She is screeching. Again.

We’re in a quiet bookstore on a weekday afternoon. There’s no other family in sight, even in the children’s section. The place is full of careworn bookworms or hip Millenials.

And all of them seem to be glowering at me.

I can about guess what’s running through their heads:

“Why can’t you get your kid under control, lady?”

“Why would you bring a toddler to a bookstore? You should stay home. Forever.”

“Your small velociraptor is ruining my day.”

I can read their minds because I was once them. An unapologetic baby hater. Okay, maybe hater is too strong a word, but I didn’t care for kids. The closer they were to diapers the worse my opinion of them was.

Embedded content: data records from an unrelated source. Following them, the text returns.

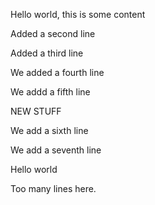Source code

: Hello world, this is some content

Added a second line

Added a third line

We added a fourth line

We addd a fifth line

NEW STUFF

We add a sixth line

We add a seventh line

Hello world

Too many lines here.
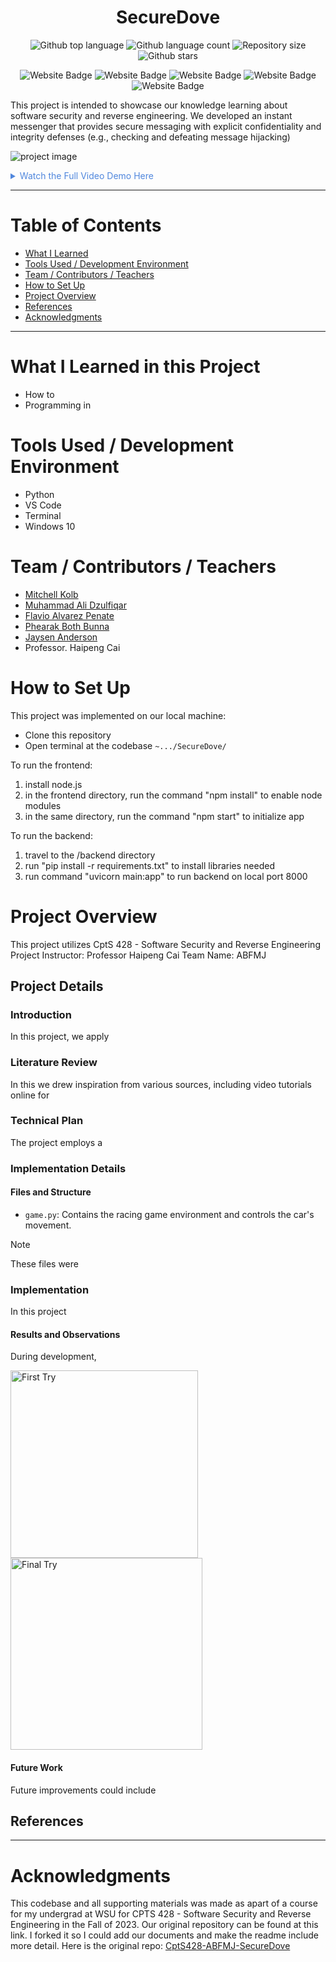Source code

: 

<h1 align="center">SecureDove</h1>

<p align="center">
  <img alt="Github top language" src="https://img.shields.io/github/languages/top/mitchellkolb/SecureDove?color=009688">

  <img alt="Github language count" src="https://img.shields.io/github/languages/count/mitchellkolb/SecureDove?color=009688">

  <img alt="Repository size" src="https://img.shields.io/github/repo-size/mitchellkolb/SecureDove?color=009688">

  <img alt="Github stars" src="https://img.shields.io/github/stars/mitchellkolb/SecureDove?color=009688" />
</p>

<p align="center">
<img
    src="https://img.shields.io/badge/Python-3776AB?style=for-the-badge&logo=Python&logoColor=white"
    alt="Website Badge" />
<img
    src="https://img.shields.io/badge/React-48AAC5?style=for-the-badge&logo=React&logoColor=white"
    alt="Website Badge" />
<img
    src="https://img.shields.io/badge/postgresql-4169E1?style=for-the-badge&logo=postgresql&logoColor=white"
    alt="Website Badge" />
<img
    src="https://img.shields.io/badge/fastapi-009688?style=for-the-badge&logo=fastapi&logoColor=white"
    alt="Website Badge" />
<img
    src="https://img.shields.io/badge/Windows-0078D6?style=for-the-badge&logo=Windows 10&logoColor=white"
    alt="Website Badge" />
</p>

This project is intended to showcase our knowledge learning about software security and reverse engineering. We developed an instant messenger that provides secure messaging with explicit confidentiality and integrity defenses (e.g., checking and defeating message hijacking)

![project image](resources/image1.png)

<details>
<summary style="color:#5087dd">Watch the Full Video Demo Here</summary>

[![Full Video Demo Here](https://img.youtube.com/vi/-27FixPlENk/0.jpg)](https://www.youtube.com/watch?v=-27FixPlENk)

</details>

---


# Table of Contents
- [What I Learned](#what-i-learned-in-this-project)
- [Tools Used / Development Environment](#tools-used--development-environment)
- [Team / Contributors / Teachers](#team--contributors--teachers)
- [How to Set Up](#how-to-set-up)
- [Project Overview](#project-overview)
- [References](#references)
- [Acknowledgments](#acknowledgments)

---

# What I Learned in this Project
- How to
- Programming in 



# Tools Used / Development Environment
- Python
- VS Code
- Terminal
- Windows 10





# Team / Contributors / Teachers
- [Mitchell Kolb](https://github.com/mitchellkolb)
- [Muhammad Ali Dzulfiqar](https://github.com/AliDzulfiqar)
- [Flavio Alvarez Penate](https://github.com/f-alvarezpenate)
- [Phearak Both Bunna](https://github.com/Phearakbothbunna)
- [Jaysen Anderson](https://github.com/JaysenWSU)
- Professor. Haipeng Cai






# How to Set Up
This project was implemented on our local machine:
- Clone this repository 
- Open terminal at the codebase `~.../SecureDove/`

To run the frontend:
1. install node.js
2. in the frontend directory, run the command "npm install" to enable node modules
3. in the same directory, run the command "npm start" to initialize app

To run the backend:
1. travel to the /backend directory
2. run "pip install -r requirements.txt" to install libraries needed
3. run command "uvicorn main:app" to run backend on local port 8000






# Project Overview
This project utilizes 
CptS 428 - Software Security and Reverse Engineering Project
Instructor: Professor Haipeng Cai
Team Name: ABFMJ



## Project Details

### Introduction
In this project, we apply 


### Literature Review
In this we drew inspiration from various sources, including video tutorials online for 


### Technical Plan
The project employs a 


### Implementation Details

#### Files and Structure
- `game.py`: Contains the racing game environment and controls the car's movement.
> [!NOTE]
> These files were 


### Implementation
In this project

#### Results and Observations
During development,
<p float="left">
  <img src="resources/image1.png" alt="First Try" width="300" />
  <img src="resources/image2.png" alt="Final Try" width="307" />
</p>

#### Future Work
Future improvements could include



## References



--- 
# Acknowledgments
This codebase and all supporting materials was made as apart of a course for my undergrad at WSU for CPTS 428 - Software Security and Reverse Engineering in the Fall of 2023. Our original repository can be found at this link. I forked it so I could add our documents and make the readme include more detail. Here is the original repo: [CptS428-ABFMJ-SecureDove](https://github.com/AliDzulfiqar/CptS428-ABFMJ-SecureDove)

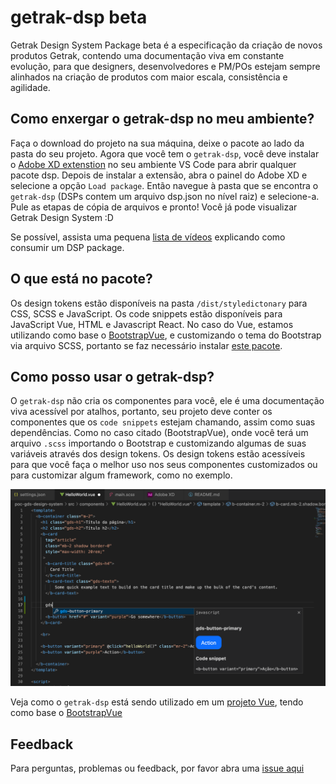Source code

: # getrak-dsp beta
Getrak Design System Package beta é a especificação da criação de novos produtos Getrak, contendo uma documentação viva em constante evolução, para que designers, desenvolvedores e PM/POs estejam sempre alinhados na criação de produtos com maior escala, consistência e agilidade.

## Como enxergar o getrak-dsp no meu ambiente?
Faça o download do projeto na sua máquina, deixe o pacote ao lado da pasta do seu projeto.
Agora que você tem o `getrak-dsp`, você deve instalar o [Adobe XD extenstion](https://marketplace.visualstudio.com/items?itemName=Adobe.xd&ssr=false#overview) no seu ambiente VS Code para abrir qualquer pacote dsp. Depois de instalar a extensão, abra o painel do Adobe XD e selecione a opção `Load package`. Então navegue à pasta que se encontra o `getrak-dsp` (DSPs contem um arquivo dsp.json no nível raiz) e selecione-a. Pule as etapas de cópia de arquivos e pronto! Você já pode visualizar Getrak Design System :D

Se possível, assista uma pequena [lista de vídeos](https://letsxd.com/vscode) explicando como consumir um DSP package.


## O que está no pacote?
Os design tokens estão disponíveis na pasta `/dist/styledictonary` para CSS, SCSS e JavaScript.
Os code snippets estão disponíveis para JavaScript Vue, HTML e Javascript React. No caso do Vue, estamos utilizando como base o [BootstrapVue](https://bootstrap-vue.org/), e customizando o tema do Bootstrap via arquivo SCSS, portanto se faz necessário instalar [este pacote](https://www.npmjs.com/package/bootstrap-vue).


## Como posso usar o getrak-dsp?
O `getrak-dsp` não cria os componentes para você, ele é uma documentação viva acessível por atalhos, portanto, seu projeto deve conter os componentes que os `code snippets` estejam chamando, assim como suas dependências. Como no caso citado (BootstrapVue), onde você terá um arquivo `.scss` importando o Bootstrap e customizando algumas de suas variáveis através dos design tokens. Os design tokens estão acessíveis para que você faça o melhor uso nos seus componentes customizados ou para customizar algum framework, como no exemplo.

![GitHub Logo](assets/uso-getrak-dsp.png)

Veja como o `getrak-dsp` está sendo utilizado em um [projeto Vue](https://github.com/denysrocha/poc-gds-design-system), tendo como base o [BootstrapVue](https://bootstrap-vue.org/)

## Feedback
Para perguntas, problemas ou feedback, por favor abra uma [issue aqui](https://github.com/denysrocha/getrak-dsp/issues)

I had zero time for clumsy toddlers and their seemingly random fits of derangement. I had no time for babies and their strange caterwauling. I had just a tiny bit of time for kids older than three and only if they were exceptionally well-behaved and didn’t bother me too much.

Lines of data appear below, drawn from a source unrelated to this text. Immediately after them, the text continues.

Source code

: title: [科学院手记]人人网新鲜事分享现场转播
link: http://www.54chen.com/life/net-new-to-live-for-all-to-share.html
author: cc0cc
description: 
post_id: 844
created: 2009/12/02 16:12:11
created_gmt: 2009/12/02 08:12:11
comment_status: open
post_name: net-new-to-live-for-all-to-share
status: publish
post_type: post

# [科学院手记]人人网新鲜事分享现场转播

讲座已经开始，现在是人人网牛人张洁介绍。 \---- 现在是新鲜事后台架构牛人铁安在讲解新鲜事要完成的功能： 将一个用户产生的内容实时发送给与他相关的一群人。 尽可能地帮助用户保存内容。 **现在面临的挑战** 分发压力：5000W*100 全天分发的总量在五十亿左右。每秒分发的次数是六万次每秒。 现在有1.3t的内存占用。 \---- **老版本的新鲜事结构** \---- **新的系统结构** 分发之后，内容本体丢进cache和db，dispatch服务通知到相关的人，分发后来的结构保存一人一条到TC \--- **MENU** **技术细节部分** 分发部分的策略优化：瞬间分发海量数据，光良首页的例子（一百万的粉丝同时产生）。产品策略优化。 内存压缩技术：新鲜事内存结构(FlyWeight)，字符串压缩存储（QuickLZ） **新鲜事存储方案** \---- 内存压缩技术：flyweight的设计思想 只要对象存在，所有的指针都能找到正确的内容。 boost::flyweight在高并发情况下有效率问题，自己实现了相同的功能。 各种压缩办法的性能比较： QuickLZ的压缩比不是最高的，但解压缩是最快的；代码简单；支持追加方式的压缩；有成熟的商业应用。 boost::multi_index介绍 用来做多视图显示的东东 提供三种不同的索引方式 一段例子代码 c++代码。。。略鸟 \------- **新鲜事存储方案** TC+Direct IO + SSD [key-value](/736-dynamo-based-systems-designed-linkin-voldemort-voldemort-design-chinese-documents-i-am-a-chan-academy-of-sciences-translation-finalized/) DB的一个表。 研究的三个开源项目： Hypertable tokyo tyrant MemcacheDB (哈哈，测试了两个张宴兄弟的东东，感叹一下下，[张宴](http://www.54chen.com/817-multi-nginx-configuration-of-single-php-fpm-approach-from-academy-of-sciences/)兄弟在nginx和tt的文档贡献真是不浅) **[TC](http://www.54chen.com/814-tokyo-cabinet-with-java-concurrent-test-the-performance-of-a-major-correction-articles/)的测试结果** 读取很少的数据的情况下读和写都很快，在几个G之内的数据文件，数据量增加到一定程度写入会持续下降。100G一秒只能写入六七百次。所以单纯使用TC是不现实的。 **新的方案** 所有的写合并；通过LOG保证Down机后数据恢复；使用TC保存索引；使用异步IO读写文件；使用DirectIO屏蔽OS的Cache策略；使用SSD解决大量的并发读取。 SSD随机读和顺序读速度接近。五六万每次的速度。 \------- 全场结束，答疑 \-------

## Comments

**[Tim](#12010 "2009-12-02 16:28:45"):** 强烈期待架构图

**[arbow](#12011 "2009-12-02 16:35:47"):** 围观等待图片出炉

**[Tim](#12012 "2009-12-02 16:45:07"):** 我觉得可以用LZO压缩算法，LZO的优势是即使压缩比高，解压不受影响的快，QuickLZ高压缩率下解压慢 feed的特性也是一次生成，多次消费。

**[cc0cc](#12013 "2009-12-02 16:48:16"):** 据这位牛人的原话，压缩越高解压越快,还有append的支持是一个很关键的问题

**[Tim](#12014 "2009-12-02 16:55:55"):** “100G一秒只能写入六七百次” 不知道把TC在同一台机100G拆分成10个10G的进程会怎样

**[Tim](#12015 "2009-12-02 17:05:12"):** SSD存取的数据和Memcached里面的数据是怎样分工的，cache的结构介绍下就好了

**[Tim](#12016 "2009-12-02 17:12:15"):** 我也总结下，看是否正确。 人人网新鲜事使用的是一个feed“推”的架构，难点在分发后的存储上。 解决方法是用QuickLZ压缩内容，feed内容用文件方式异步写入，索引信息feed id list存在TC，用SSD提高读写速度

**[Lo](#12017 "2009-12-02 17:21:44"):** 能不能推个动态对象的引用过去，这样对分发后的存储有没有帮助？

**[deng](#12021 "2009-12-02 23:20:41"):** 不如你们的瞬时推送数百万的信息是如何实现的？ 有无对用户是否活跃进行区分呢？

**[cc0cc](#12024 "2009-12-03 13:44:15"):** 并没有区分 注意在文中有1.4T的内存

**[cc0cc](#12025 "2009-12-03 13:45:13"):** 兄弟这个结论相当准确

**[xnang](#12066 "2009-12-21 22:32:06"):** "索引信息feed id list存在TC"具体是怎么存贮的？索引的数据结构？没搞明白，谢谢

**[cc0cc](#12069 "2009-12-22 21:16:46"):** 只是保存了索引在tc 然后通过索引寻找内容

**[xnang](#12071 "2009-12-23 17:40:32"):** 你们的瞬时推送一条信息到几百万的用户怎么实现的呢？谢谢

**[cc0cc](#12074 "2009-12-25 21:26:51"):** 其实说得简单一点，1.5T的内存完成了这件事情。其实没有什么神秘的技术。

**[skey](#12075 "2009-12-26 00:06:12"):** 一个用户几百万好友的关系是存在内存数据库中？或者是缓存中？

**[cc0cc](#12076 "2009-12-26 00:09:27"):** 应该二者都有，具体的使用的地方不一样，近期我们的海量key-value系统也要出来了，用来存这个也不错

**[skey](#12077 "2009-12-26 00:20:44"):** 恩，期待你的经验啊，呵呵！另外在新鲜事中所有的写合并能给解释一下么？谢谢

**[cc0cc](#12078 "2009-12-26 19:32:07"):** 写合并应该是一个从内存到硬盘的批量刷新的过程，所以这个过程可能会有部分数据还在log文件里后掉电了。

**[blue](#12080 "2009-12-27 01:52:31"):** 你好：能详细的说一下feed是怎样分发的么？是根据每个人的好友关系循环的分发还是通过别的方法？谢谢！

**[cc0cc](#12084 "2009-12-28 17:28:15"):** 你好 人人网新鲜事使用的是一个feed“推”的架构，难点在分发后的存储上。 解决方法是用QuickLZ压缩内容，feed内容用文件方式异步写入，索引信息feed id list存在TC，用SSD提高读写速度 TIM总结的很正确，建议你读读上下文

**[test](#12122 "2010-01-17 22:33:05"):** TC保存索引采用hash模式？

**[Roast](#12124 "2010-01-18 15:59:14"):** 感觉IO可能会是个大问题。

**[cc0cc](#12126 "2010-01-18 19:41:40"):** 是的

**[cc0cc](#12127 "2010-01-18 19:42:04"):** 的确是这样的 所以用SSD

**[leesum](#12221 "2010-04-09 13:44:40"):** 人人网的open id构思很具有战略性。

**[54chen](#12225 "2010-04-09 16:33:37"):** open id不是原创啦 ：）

I didn’t understand why parents would subject the rest of humanity to their offspring. There were no children in my life and from my detached vantage point they seemed like a loud, sticky mess of boogers and juice boxes that just didn’t jibe with my sensitive nervous system and desire not to be around velociraptors.

I would mutter and glare at the children and parents I found offensive, which was most. I’m not proud of it, but I did.

My past self would look at my present self and not understand the crazy, toy-strewn house or the car that currently gives off a whiff of spoiled milk and is littered with water bottles and Cheerios.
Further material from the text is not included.